"Crystal City" déploie fièrement ses formes architecturales dont l'éclat cristallin se reflète sous les rayons de lune. Mais au pied de ces géants de verre se révèle un marécage fangeux peuplé d'une faune pour le moins interlope. Là, tout n'est que désordre, laideur, vice, bruits et jouissances à la carte. Comme son collègue Shaârghot avec qui il a tourné, le jeune Rosenkreuz nous propose une visite guidée de cet enfer urbain pour son premier album studio.
Rosenkreuz, déformation volontaire du patronyme d'un personnage d'Hamlet ou plus directement hommage au fondateur de la société secrète des Rose-Croix, nous n'en saurons peut-être pas plus. Ce qui est certain, c'est qu'en 2017, le groupe français avait livré un galop d'essai, un EP ''Infinite'', qui révélait déjà un univers sonore et une tentation conceptuelle que nous retrouvons sur ce présent album. La bande-son de ce voyage à ''Crystal City'' se révèle sombre, lourde, œuvrant dans un metal industriel teinté de gothique. Les cartes sont abattues dès l'entrée de jeu. 'The Antisocial Manifesto' se déploie comme un hymne et nous présente les différentes facettes de Rosenkreuz : le chant growl est agressif mais sait se montrer parfois enjôleur, les guitares sont agitées mais l'énergie bouillonnante rencontre des moments de flottement. Rozenkreuz trouve ainsi un équilibre entre calme et fureur. Si le morceau éponyme 'Crystal City' est un monstre rampant avec sa voix visqueuse à souhait et l'atmosphère asphyxiante, la chanson succède toutefois à une ballade lumineuse, 'She's Lost'. Avec son solo de guitare périlleux et ses claviers très Nine Inch Nails première période, 'Lucretia' ajoute un nouvel atout de séduction gothique avec une voix féminine qui tempère l'ardeur explosive.

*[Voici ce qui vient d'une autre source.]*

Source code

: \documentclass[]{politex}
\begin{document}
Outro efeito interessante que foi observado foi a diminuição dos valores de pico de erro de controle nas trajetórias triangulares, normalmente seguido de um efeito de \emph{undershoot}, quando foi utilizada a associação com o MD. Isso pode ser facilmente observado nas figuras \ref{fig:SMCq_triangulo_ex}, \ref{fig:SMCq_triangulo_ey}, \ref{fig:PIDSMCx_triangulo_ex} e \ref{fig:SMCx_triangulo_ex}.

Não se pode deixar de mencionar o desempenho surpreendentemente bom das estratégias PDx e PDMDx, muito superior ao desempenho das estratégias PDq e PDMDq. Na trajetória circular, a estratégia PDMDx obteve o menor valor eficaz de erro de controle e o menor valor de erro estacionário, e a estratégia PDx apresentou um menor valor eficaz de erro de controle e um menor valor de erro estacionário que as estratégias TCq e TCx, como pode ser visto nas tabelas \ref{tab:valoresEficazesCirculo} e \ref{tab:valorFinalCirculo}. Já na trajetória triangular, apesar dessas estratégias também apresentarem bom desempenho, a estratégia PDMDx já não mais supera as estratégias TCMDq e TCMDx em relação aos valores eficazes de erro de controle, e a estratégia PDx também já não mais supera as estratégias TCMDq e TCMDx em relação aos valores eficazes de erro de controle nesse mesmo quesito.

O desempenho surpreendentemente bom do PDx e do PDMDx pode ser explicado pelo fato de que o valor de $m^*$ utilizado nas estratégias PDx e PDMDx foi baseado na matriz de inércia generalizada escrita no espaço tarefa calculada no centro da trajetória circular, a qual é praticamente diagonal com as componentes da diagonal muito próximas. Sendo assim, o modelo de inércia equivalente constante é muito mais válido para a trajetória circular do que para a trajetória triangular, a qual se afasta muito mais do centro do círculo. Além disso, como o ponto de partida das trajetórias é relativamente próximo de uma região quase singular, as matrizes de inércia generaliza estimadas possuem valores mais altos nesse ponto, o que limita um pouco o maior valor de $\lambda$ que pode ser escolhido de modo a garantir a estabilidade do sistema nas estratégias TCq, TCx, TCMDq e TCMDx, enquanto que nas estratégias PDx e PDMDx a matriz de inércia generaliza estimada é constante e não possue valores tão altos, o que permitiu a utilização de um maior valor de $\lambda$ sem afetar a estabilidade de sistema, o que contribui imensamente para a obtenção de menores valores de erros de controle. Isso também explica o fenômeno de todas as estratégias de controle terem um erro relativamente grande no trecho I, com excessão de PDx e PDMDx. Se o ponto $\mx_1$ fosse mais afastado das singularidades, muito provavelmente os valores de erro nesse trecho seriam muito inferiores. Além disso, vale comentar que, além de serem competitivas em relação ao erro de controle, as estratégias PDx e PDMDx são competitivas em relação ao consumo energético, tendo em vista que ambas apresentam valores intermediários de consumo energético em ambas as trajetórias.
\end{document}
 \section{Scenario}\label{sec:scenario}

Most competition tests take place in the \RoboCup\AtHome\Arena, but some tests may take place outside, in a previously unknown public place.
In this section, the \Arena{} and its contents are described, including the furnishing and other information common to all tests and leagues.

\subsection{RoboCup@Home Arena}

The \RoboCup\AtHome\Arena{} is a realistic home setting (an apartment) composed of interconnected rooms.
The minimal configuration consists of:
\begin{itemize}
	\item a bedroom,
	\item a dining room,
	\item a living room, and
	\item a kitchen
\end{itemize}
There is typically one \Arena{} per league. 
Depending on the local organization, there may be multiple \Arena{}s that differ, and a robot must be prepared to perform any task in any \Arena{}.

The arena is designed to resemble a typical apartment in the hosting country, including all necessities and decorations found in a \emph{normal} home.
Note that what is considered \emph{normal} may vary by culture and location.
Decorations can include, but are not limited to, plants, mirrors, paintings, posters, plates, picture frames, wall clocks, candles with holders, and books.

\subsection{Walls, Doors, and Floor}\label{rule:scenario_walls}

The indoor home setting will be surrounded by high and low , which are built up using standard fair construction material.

Le chant dont l'intonation rappelle parfois Till Lindemann est tout aussi théâtralisé et semble apporter une distance ironique avec le contenu thématique. Le groupe use d'artifices verbaux adéquats pour se lover dans la nasse (allant parfois jusqu'à la pornographie sur 'Die'). Les thèmes des chansons sont très glauques (critique du business, massacre industriel, guide du dragueur cynique ou de la parfaite pourriture). Le point faible de l'album réside peut-être dans cette surenchère de mauvais goût et de vulgarité mais comme l'a dit le poète, il faut savoir se perdre pour se retrouver. Si l'objectif de Rosenkreuz est de tendre un miroir à la face la plus repoussante de notre monde, on n'accusera pas le miroir d'être laid. Enfin 'This Is Is War' qui clôt l'album se complait dans un massacre généralisé (avec un slogan singeant le 'No Future' des Sex Pistols) et encadré, annonçant peut-être une suite plus monstrueuse.
Avec son premier album, Rosenkreuz s'affiche comme un petit frère de Porn et Shaârghot, déployant autour d'une musique sombre un univers thématique élaboré. L'esthétique repose sur un équilibre savant entre couleurs chatoyantes et ténèbres. Les riffs sont acérés, le growl nous invective mais les mélodies sont entraînantes et le groupe surprend toujours en abattant une carte dont on n'aurait pu anticiper la couleur.